Turgeon’s critics voiced concerns about the state of the program and that it didn’t advance deep enough in the NCAA Tournament with just one Sweet 16 appearance during his tenure.
“I have decided that the best thing for Maryland basketball, myself and my family is to step down, effective immediately,” Turgeon said in a school release Dec. 3.
Tossing in free throws
One of Gonzaga’s strengths through its first four games: free-throw shooting. The Zags were hitting a robust 78.4%.
That strength became a weakness in four of the next five games with an 18-of-23 effort vs. UCLA the lone exception. The other percentages in that span: 56, 63.6, 58.3 and 52.
That brings us to Thursday’s 80-55 win over Merrimack and the Zags were back on target at the stripe, hitting 15 of 20 (75%), even after misfiring on 3 of 4 in the second half. That bumped GU’s season percentage from 68.1 to 68.8.
“No,” replied junior forward Drew Timme, when asked if there was an emphasis on free-throw shooting after the Zags made just 13 of 25 in the Battle in Seattle loss to Alabama. “We saw y’all talking and stuff, but we work on it every day and guess what, shots aren’t going to fall every single day. So every time y’all just want to overanalyze this stuff, like stuff happens. We just do what we do every day; they just went in (Thursday).”
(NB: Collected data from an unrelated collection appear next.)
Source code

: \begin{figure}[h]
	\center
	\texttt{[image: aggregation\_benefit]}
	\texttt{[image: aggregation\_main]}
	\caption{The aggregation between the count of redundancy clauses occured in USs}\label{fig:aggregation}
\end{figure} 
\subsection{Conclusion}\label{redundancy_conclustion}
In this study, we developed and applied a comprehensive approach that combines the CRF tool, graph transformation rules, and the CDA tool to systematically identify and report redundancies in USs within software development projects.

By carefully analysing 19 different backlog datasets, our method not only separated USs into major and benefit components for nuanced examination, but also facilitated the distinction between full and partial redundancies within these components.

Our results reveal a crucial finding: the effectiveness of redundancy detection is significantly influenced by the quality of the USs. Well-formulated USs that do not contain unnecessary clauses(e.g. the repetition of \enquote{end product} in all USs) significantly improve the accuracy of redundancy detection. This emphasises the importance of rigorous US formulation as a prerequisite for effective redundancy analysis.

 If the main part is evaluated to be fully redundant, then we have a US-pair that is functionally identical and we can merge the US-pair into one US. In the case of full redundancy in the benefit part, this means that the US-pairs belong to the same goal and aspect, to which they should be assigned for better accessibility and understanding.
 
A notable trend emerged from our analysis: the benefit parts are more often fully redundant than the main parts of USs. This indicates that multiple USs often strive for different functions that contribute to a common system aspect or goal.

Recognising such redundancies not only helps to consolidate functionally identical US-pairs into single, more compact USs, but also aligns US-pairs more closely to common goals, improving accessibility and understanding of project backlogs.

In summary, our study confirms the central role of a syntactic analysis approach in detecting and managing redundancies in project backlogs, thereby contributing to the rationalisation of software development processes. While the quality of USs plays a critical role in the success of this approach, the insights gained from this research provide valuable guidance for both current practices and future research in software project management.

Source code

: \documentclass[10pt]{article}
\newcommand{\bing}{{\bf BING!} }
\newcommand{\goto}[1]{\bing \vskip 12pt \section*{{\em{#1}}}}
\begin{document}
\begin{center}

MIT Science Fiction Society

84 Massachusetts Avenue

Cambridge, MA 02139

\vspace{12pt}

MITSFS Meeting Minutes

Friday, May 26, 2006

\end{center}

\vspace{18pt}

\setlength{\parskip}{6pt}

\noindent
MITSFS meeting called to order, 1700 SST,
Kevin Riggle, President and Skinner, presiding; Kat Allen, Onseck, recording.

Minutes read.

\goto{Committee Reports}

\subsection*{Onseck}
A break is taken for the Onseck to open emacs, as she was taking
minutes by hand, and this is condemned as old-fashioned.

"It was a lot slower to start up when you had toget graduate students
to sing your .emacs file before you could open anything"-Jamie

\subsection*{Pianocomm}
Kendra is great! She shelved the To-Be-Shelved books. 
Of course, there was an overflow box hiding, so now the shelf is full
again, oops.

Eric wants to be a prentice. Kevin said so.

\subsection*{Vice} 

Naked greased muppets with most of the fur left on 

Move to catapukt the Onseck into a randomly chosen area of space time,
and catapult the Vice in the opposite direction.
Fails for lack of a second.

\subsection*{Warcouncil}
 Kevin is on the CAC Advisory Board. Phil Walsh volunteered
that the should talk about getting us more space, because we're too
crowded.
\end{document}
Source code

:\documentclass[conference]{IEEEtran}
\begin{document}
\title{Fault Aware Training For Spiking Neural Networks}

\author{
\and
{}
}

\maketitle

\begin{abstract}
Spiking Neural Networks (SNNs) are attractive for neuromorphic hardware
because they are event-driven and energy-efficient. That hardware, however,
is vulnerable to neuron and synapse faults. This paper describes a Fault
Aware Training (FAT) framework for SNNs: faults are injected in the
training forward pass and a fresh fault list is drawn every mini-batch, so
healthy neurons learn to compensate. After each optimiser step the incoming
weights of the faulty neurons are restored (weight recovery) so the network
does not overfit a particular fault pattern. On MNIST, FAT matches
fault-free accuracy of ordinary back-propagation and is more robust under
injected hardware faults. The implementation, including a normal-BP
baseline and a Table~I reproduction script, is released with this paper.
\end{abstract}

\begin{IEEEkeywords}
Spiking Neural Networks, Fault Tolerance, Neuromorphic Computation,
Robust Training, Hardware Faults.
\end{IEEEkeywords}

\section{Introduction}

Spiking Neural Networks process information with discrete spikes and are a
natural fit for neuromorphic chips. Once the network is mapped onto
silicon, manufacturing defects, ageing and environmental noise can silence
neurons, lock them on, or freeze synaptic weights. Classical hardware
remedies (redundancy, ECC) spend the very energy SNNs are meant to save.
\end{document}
Gonzaga made 66.4% of its free throws in 2010, the last season GU was below 70%. Including the Elite Eight run in 1999, Gonzaga’s only other sub-70% seasons were 2000 and 2001. The 2015 Zags made 80.6% at the stripe.
About those turnovers
The Zags were better at the free-throw line, but turnovers continue to be an issue.
Gonzaga’s three highest turnover totals have come in the last four games: 17 vs. Duke, 16 vs. Tarleton State and 17 vs. Merrimack. GU averages 13.3 turnovers per game, tied for 180th nationally, while its opponents are at 12.3.
“We were getting it right where needed to, making the extra pass,” Few said. “We just have to cut down on, first all we have to be stronger with the ball. Chet (Holmgren) is getting the ball knocked away way too much and we probably have to turn down these passing decisions we make. A lot of (the turnovers) are at the big spot.”
Timme, Holmgren and guard Rasir Bolton each had four turnovers against Merrimack. Timme has a team-high 26 turnovers. Holmgren and point guard Andrew Nembhard each have 25.
The last GU team with more turnovers (11.6) than its opponents (10.4) was 2016.